Ontem o site estreou a coluna “5 Perguntas Para” com a participação do enólogo e poeta Luís Henrique Zanini (para ler, clique aqui). Pesquisando sobre ele eu encontrei um texto meu antigo, que julgava perdido. Era sobre o Era dos Ventos Merlot 2007, um vinho que me deixou impressionado e que me mostrou o potencial do país na enologia, não só na produção de espumantes, além de brancos, rosados e tintos de perfil leve e pouco alcoólico, marcados ainda pela boa acidez. A descrição do Era dos Ventos está abaixo e não vou repetir aqui.
Fato é que provei esse vinho no começo de 2013, ou seja, com seis anos de idade. Em fevereiro de 2009 (talvez final de janeiro) eu estive em Bento Gonçalves, e fui o primeiro jornalista a visitar esse projeto que até hoje é, na minha opinião, a melhor vinícola do país – considerando que sua produção é muito pequena, com alguns rótulos tendo ao redor de 300 ou 400 garrafas, verdadeiras preciosidades, encontradas em poucos lugares, como o Aprazível (Pedro Hermeto, sócio do restaurante, também faz parte do projeto); SULT (que foi tema de reportagem na semana passada neste site); e Sud, o Pássaro Verde.
Pesquisando sobre o vinho, hoje, entro no site deles http://www.eradosventos.com.br/, onde encontrei minha citação, feita neste post que republico abaixo, escrito em 24/01/2013: “É o melhor vinho brasileiro que já provei”. Hoje, sete anos depois, continua sendo. E consigo me recordar da sua textura densa, seu aroma complexo, sua cor escura e suas demais virtudes descritas no texto abaixo.
Tenho orgulho imenso de ter sido o primeiro a visitar a vinícola, em 2009, bem como também de ter sido o primeiro jornalista a dizer que este era o melhor vinho do Brasil. O amigo Didu Russo, de quem sou fã, pelo conhecimento e sinceridade, também disse: “O Peverella é o melhor branco do Brasil”. E eu estou 100% de acordo. O que significa dizer que o melhor branco e o melhor tinto do Brasil, em minha opinião, são produzidos por eles, em processo natural e orgânico. E (por que não dizer?) com amor.

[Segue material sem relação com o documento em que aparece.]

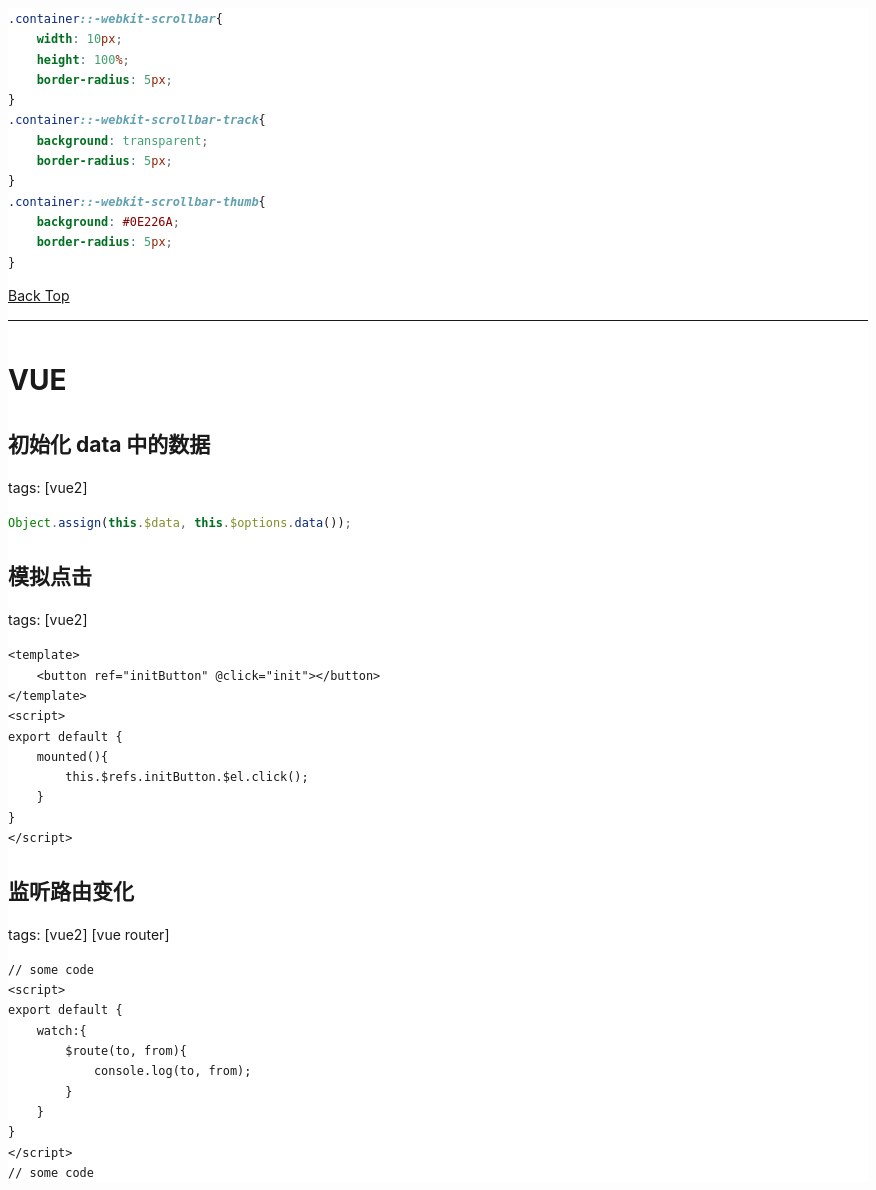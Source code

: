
 ```css
.container::-webkit-scrollbar{
    width: 10px;
    height: 100%;
    border-radius: 5px;
}
.container::-webkit-scrollbar-track{
    background: transparent;
    border-radius: 5px;
}
.container::-webkit-scrollbar-thumb{
    background: #0E226A;
    border-radius: 5px;
}
```

[Back Top](#catalogue)

---

# VUE

## 初始化 data 中的数据

tags: [vue2]

```javascript {.line-numbers}
Object.assign(this.$data, this.$options.data());
```

## 模拟点击

tags: [vue2]

```vue {.line-numbers}
<template>
    <button ref="initButton" @click="init"></button>
</template>
<script>
export default {
    mounted(){
        this.$refs.initButton.$el.click();
    }
}
</script>
```

## 监听路由变化

tags: [vue2] [vue router]

```vue {.line-numbers}
// some code
<script>
export default {
    watch:{
        $route(to, from){
            console.log(to, from);
        }
    }
}
</script>
// some code
```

Quem quiser entra no site e veja opiniões de especialistas estrangeiros, como Jonathan Nossiter e – ninguém menos – que Steven Spurrier (que fez uma descrição do vinho bem próxima da minha, só que eu fiz antes rsrsrsrs), um dos mais respeitados críticos de vinho do mundo.
Hoje a linha tem oito vinhos: o espumante 2011; os brancos Peverella 2014 e Trebbiano 2017; e os tintos Marselan 2013, Teroldego 2012, Merlot 2014, Merlot Ícone 2012 e Tempranillo 2015. No Rio as encomendas podem ser feitas na Gavinho (importadora voltada aos vinhos naturais, orgânicos e biodinâmicos, com uma linha sem nenhuma bobagem, só coisa fina – pelo menos eu nunca provei nada deles de que não tenha gostado): (21) 2620-6212; gavinho.com.br; vinhos@gavinho.com.br.
O Merlot 2007 não está mais disponível no mercado. Mas abro uma exceção (geralmente escrevo sobre vinhos que provei recentemente, e que estão à venda): o Vinho da Semana é este. Reproduzo abaixo o texto que escrevi para o meu antigo blog que mantive por sete anos n’O Globo (infelizmente perdi a grande parte dos textos quando pedi demissão do jornal, em 2014, pois a Enoteca – seu nome – saiu do ar junto comigo e nem tive tempo de salvar os textos de que mais gostava, e eram muitos, uma pena).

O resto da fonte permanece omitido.